Trees might just be one of the most important topics that are asked during technical interviews. In fact, trees have some of the best applications amongst all of the data structures during software development (both while getting hired and when one is working on a technical project!). Trees themselves have many types, though the best known amongst them might probably be the binary tree. What are all of these terms? Well, let's clear them out one by one.
Some General Terminology of Trees
Some general terminology that one needs to understand to be able to follow the discussion on binary trees (and in turn, binary search trees) have been described below:-
Node - Every unit that makes up the tree is called a node. Each node holds some data and points towards other nodes in the tree. For a binary tree, each node has two children - one left child and one right child.

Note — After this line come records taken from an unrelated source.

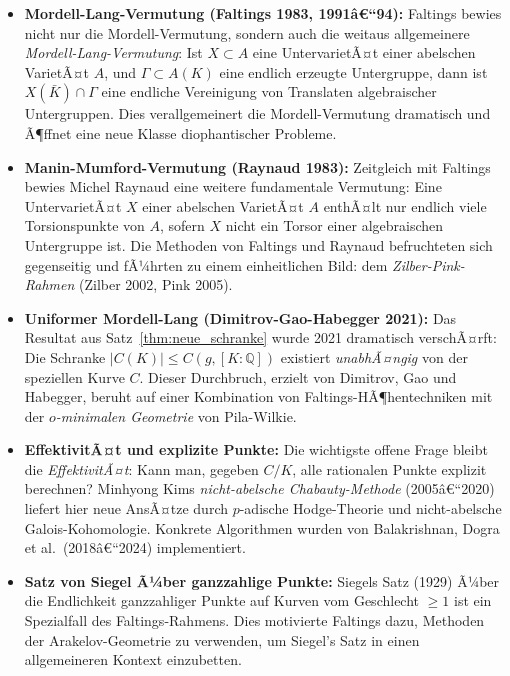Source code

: ﻿\documentclass[12pt,a4paper]{article}
\theoremstyle{plain}
\theoremstyle{definition}
\theoremstyle{remark}
\newcommand{\Q}{\mathbb{Q}}
\begin{document}
\begin{itemize}[leftmargin=2em,itemsep=4pt]
  \item \textbf{Mordell-Lang-Vermutung (Faltings 1983, 1991â€“94):}
    Faltings bewies nicht nur die Mordell-Vermutung, sondern auch die weitaus allgemeinere
    \emph{Mordell-Lang-Vermutung}: Ist $X \subset A$ eine UntervarietÃ¤t einer abelschen
    VarietÃ¤t $A$, und $\Gamma \subset A(K)$ eine endlich erzeugte Untergruppe,
    dann ist $X(\bar K) \cap \Gamma$ eine endliche Vereinigung von Translaten algebraischer
    Untergruppen. Dies verallgemeinert die Mordell-Vermutung dramatisch und Ã¶ffnet
    eine neue Klasse diophantischer Probleme.

  \item \textbf{Manin-Mumford-Vermutung (Raynaud 1983):}
    Zeitgleich mit Faltings bewies Michel Raynaud eine weitere fundamentale Vermutung:
    Eine UntervarietÃ¤t $X$ einer abelschen VarietÃ¤t $A$ enthÃ¤lt nur endlich viele
    Torsionspunkte von $A$, sofern $X$ nicht ein Torsor einer algebraischen Untergruppe ist.
    Die Methoden von Faltings und Raynaud befruchteten sich gegenseitig und fÃ¼hrten
    zu einem einheitlichen Bild: dem \emph{Zilber-Pink-Rahmen} (Zilber 2002, Pink 2005).

  \item \textbf{Uniformer Mordell-Lang (Dimitrov-Gao-Habegger 2021):}
    Das Resultat aus Satz~\ref{thm:neue_schranke} wurde 2021 dramatisch verschÃ¤rft:
    Die Schranke $|C(K)| \leq C(g, [K:\Q])$ existiert \emph{unabhÃ¤ngig} von der
    speziellen Kurve $C$. Dieser Durchbruch, erzielt von Dimitrov, Gao und Habegger,
    beruht auf einer Kombination von Faltings-HÃ¶hentechniken mit der
    \emph{$o$-minimalen Geometrie} von Pila-Wilkie.

  \item \textbf{EffektivitÃ¤t und explizite Punkte:}
    Die wichtigste offene Frage bleibt die \emph{EffektivitÃ¤t}: Kann man, gegeben $C/K$,
    alle rationalen Punkte explizit berechnen? Minhyong Kims \emph{nicht-abelsche
    Chabauty-Methode} (2005â€“2020) liefert hier neue AnsÃ¤tze durch
    $p$-adische Hodge-Theorie und nicht-abelsche Galois-Kohomologie.
    Konkrete Algorithmen wurden von Balakrishnan, Dogra et al.\ (2018â€“2024) implementiert.

  \item \textbf{Satz von Siegel Ã¼ber ganzzahlige Punkte:}
    Siegels Satz (1929) Ã¼ber die Endlichkeit ganzzahliger Punkte auf Kurven vom Geschlecht
    $\geq 1$ ist ein Spezialfall des Faltings-Rahmens. Dies motivierte Faltings dazu,
    Methoden der Arakelov-Geometrie zu verwenden, um Siegel's Satz in einen allgemeineren
    Kontext einzubetten.
\end{itemize}
\end{document}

Children - The successors to some node in the tree. With the exception of leaves, all nodes in the binary tree generally have at least one or two children. All children are linked to its parent with a one-way pointer.
Parent - The predecessor to some node in the tree. With the exception of the root, all nodes in the binary tree have a parent.
Root - Like every real-world tree, trees in the digital world take stem from a root. The root is the starting node for a tree from which all of the nodes are added as children. The root does not have a parent since it is the "first node" in the tree.
Leaves - Like a real-world tree, every tree in the digital world has leaves. These leaves are the ultimate nodes in the tree, marking the terminals of the tree. Leaves do not have any children since they technically mark the "borders" for the points where the tree ends.
Intermediate node - All nodes other than the roots and the leaves in a tree are called intermediate nodes. This is so named because these nodes lie in between the root and the leaves of the tree.
Subtree - A subsection of the entire tree.
These terms are crucial for understanding the functionality of the tree as a data structure since they will be repeatedly used in the next few paragraphs.
What is a Binary Search Tree?
Well, binary search trees or BST are a special variant of trees that come with a very unique condition for filling in the left and right children of every node in the tree. In order to understand the basics of the binary search tree, one needs to understand the basics of a binary tree first. The binary tree is a tree where each node (except the leaves) has two children. Each node can have one parent and a maximum of two children.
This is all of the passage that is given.